Note the spilled salt at the Last Supper
Growing up in this environment was confusing to say the least. Especially since I started experiencing what I define as direct experiences with God at a very young age. The messages I was receiving caused an internal upheaval. There was God on one side doing the mystical God thing and my mother on the other side admonishing those “religious types” for being the anti-Christ. What a hell of a thing to sort through at the age of 8. What to do? If I tell my family then I would certainly be viewed as a hypocritical whore. So, I kept silent and presumed that there must be something wrong with me given that I had these religious beliefs and thoughts.

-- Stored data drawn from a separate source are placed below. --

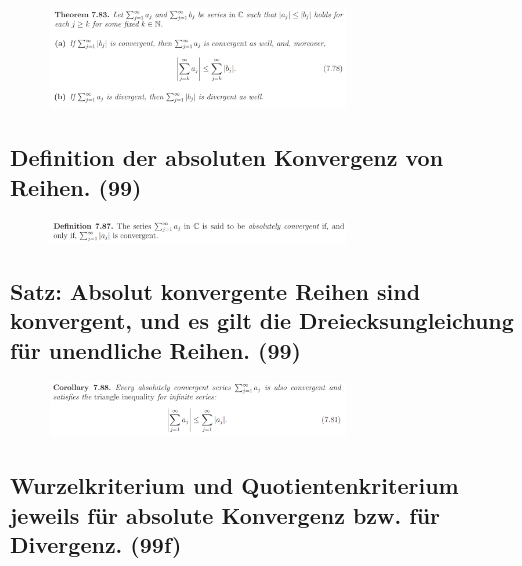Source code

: \begin{figure}[H] \centering
\includegraphics[width=0.7\textwidth]{media/8-7.png}
\end{figure}

\subsection{Definition der absoluten Konvergenz von Reihen. (99)}

\begin{figure}[H] \centering
\includegraphics[width=0.7\textwidth]{media/8-8.png}
\end{figure}

\subsection{Satz: Absolut konvergente Reihen sind konvergent, und es gilt die Dreiecksungleichung für unendliche Reihen. (99)}

\begin{figure}[H] \centering
\includegraphics[width=0.7\textwidth]{media/8-9.png}
\end{figure}

\subsection{Wurzelkriterium und Quotientenkriterium jeweils für absolute Konvergenz bzw. für Divergenz. (99f)}

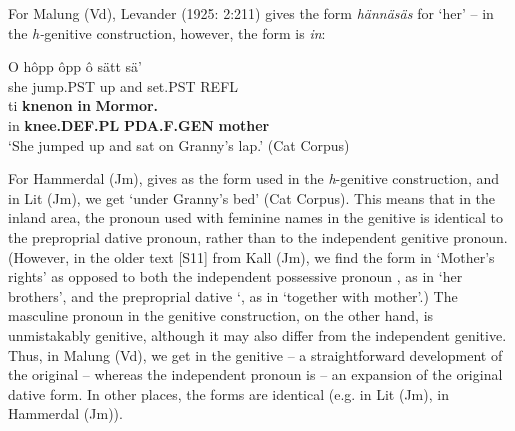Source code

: \z 
\z

For Malung (Vd), Levander (1925: 2:211) gives the form \textit{hännäsäs} for ‘her’ – in the \textit{h-}genitive construction, however, the form is \textit{in}: 


\ea\label{}
\gll O  hôpp  ôpp  ô  sätt  sä’  \\
she  jump.PST  up  and  set.PST  REFL  \\
\gll ti  \textbf{knenon} \textbf{in} \textbf{Mormor.}\\
in  \textbf{knee.DEF.PL} \textbf{PDA.F.GEN} \textbf{mother}\\
\glt ‘She jumped up and sat on Granny’s lap.’ (Cat Corpus)
\z

For Hammerdal (Jm), \citet{Reinhammar2005} gives  as the form used in the \textit{h}{}-genitive construction, and in Lit (Jm), we get  ‘under Granny’s bed’ (Cat Corpus). This means that in the inland area, the pronoun used with feminine names in the genitive is identical to the preproprial dative pronoun, rather than to the independent genitive pronoun. (However, in the older text [S11] from Kall (Jm), we find the form  in  ‘Mother’s rights’ as opposed to both the independent possessive pronoun , as in  ‘her brothers’, and the preproprial dative ‘, as in  ‘together with mother’.) The masculine pronoun in the genitive construction, on the other hand, is unmistakably genitive, although it may also differ from the independent genitive. Thus, in Malung (Vd), we get  in the genitive – a straightforward development of the original  – whereas the independent pronoun is  – an expansion of the original dative form. In other places, the forms are identical (e.g.  in Lit (Jm),  in Hammerdal (Jm)). 

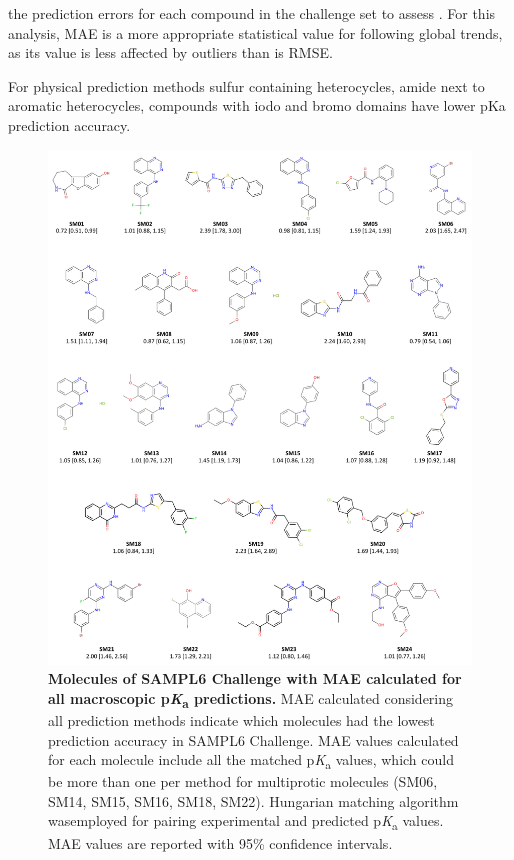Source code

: \documentclass[9pt,lineno,final]{elife}
\newcommand{\pKa}{p\textit{K}\textsubscript{a}}
\begin{document}
the prediction errors for each compound in the challenge set to assess . 
For this analysis, MAE is a more appropriate statistical value for following global trends, as its value is less affected by outliers than is RMSE.

For physical prediction methods sulfur containing heterocycles, amide next to aromatic heterocycles, compounds with iodo and bromo domains have lower pKa prediction accuracy.

\begin{figure}
\begin{center}
\includegraphics[width=0.95\linewidth]{figures/molecules_with_MAE_of_all_methods.pdf}
\caption{{\bf Molecules of SAMPL6 Challenge with MAE calculated for all macroscopic \pKa{} predictions.} MAE calculated considering all prediction methods indicate which molecules had the lowest prediction accuracy in SAMPL6 Challenge. MAE values calculated for each molecule include all the matched \pKa{} values, which could be more than one per method for multiprotic molecules (SM06, SM14, SM15, SM16, SM18, SM22). Hungarian matching algorithm wasemployed for pairing experimental and predicted \pKa{} values. MAE values are reported with 95\% confidence intervals.
}
\label{fig:molecules_with_MAE_of_all_methods}
\end{center}
\end{figure}
\end{document}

High School came and I was allowed to attend a Catholic all-girls school, which was a treat given the fact that I was homeschooled to that point. I battled the presentation of religion and was an extreme skeptic for a 14 year old. Mouthy and questioning of the nuns and priests; I spent many an afternoon in detention. Then, I made friends who easily accepted their religion and faith. I followed along and would scoff and eye-roll during training to become a Eucharistic minister. “How do you know it is the body and blood of Christ? I mean really, do you even have eyes?” I would quip. A fed up nun finally said, “It just is ok? Stop with the questions, you might mess it up for everyone else!”

I continued my spiritual development in the Catholic Church and completed my confirmation classes. I took note that some girls would ditch class to hang out with their boyfriends. My contemporaries were dropped off for church indoctrination only to quickly be swept away by naughty public school boys driving badass Cameros. These trysts ended in at least one baby being born at the end of my senior year. Ah, the religious whores at it, just as good ol’ mom predicted.
The culmination of confirmation class was a retreat to get closer to God. In my case it was to get closer to a bong, a beer and a boy. The HYPOCRISY! Where was God in all of this debauchery?
Shit! Mom was right!
I reasoned that organized religion had it wrong and caused people to go astray. By the time I got to college my belief system was summed up in two linear equations. God + me not saying anything about God=good. Religion + humanity=bad. There, I figured it out.
Then, Rob proposed. “We need to get married in a church.” I insisted. “Yes” Rob responded. “I mean it isn’t a real wedding unless that happens. Or ugh, hmm, I mean the church is just so pretty and we don’t have to buy as many flowers.” I didn’t want to give away too much of my buried religious feelings. “Ok” was Rob’s simple response.
Children came next. An immediate inner drive to have them Baptized took over. “We have to do it soon. It needs to be done.” I insisted. Rob countered with a curious question of, “Why so quick? I wasn’t Baptized until I was like 8 or something.” In a near panic I said, “It just needs to be done!” “Ok” he answered.
During this time in my early adulthood I would dabble in attending the Roman and Anglican churches. Continuing to be skeptical of the Eucharist sacrament and those attending church (they could be whores or assholes).
Then through a series of events that was nothing short of a cosmic alignment, I found a community that was open enough to hold my baggage, my doubts, my deep, scary beliefs and my humanity. Which is really the point of organized religion. It should allow people to acknowledge their faith and to find God within and among each other. And in my belief, express one’s deepest religious feelings through the sacraments.
My mother was right. There are religious people who are whores, assholes and hypocrites. There are also religious people who are chaste, angelic, and non-judgmental. There are also all sorts of people in between. That is how God expresses Herself, in all forms, from good to evil.
And the best thing about it is that God can even be realized in those who choose to throw salt over their shoulders as a means of controlling their existence.